Conservation of crystal momentum with Peierl's substitution

Question

I am trying to understand Sec. 3 of Di Xiao's review paper (https://arxiv.org/abs/0907.2021). Specifically, I am interested in Sec. 3A on anomalous velocity (pages 13-14 in the arXiv pdf).

I can follow most of the derivation, but there is one point which exposes my lack of understanding of the conservation of crystal momentum. In the attached excerpt, it is mentioned that $q$ is a good quantum number and therefore $\dot{q}=0$. I fail to understand why this is the case.

I looked up Ashcroft and Mermin's classic book but I failed to find a derivation for $\dot{q}\propto [\hat{H},q]=0$ even for the case when there is no external field. My understanding is that $q$ is only conserved upto a reciprocal lattice vector $G$. So how can $\dot{q}$ be zero? Shouldn't $\dot{q}$ have occasional delta functions whenever a $G$ is added?

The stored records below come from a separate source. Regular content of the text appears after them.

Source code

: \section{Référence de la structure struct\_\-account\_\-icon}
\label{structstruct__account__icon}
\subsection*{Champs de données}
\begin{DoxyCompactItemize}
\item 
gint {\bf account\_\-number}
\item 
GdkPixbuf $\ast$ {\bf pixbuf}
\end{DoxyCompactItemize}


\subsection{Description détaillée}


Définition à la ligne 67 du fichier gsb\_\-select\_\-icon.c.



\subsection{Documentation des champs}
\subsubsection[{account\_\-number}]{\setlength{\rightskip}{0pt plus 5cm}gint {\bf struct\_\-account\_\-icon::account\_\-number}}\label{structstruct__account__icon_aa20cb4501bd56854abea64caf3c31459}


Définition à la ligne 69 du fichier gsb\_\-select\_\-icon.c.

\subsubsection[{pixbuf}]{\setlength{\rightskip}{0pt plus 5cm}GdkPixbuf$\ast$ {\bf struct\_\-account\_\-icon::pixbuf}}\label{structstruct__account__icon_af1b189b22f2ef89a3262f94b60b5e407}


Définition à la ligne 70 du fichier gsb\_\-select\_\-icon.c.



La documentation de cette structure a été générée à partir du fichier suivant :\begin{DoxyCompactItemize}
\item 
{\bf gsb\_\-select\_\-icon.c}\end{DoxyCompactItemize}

So my main question then is, how to prove $\dot{q}=0$:

a) in the absence of external fields

b) in the presence of external fields (like in Di Xiao's paper)

Answer 1

Perhaps the answers and comments to this related question, Is crystal momentum really momentum?, can help with the conceptual picture. The crystal momentum arises from a discrete translational symmetry of the total Hamiltonian and in that sense it is a good quantum number. It is in principle the eigenvalue of the generator of the discrete symmetry. In addition, when you have a macroscopic crystal and an atomic-scale lattice spacing, it often makes sense to assume the continuum limit as you switch to working in the Brillouin zone. Then the generator of the discrete translational symmetry becomes a quasi-momentum that commutes with the Hamiltonian and is conserved, wherefrom ${\dot q} = 0$.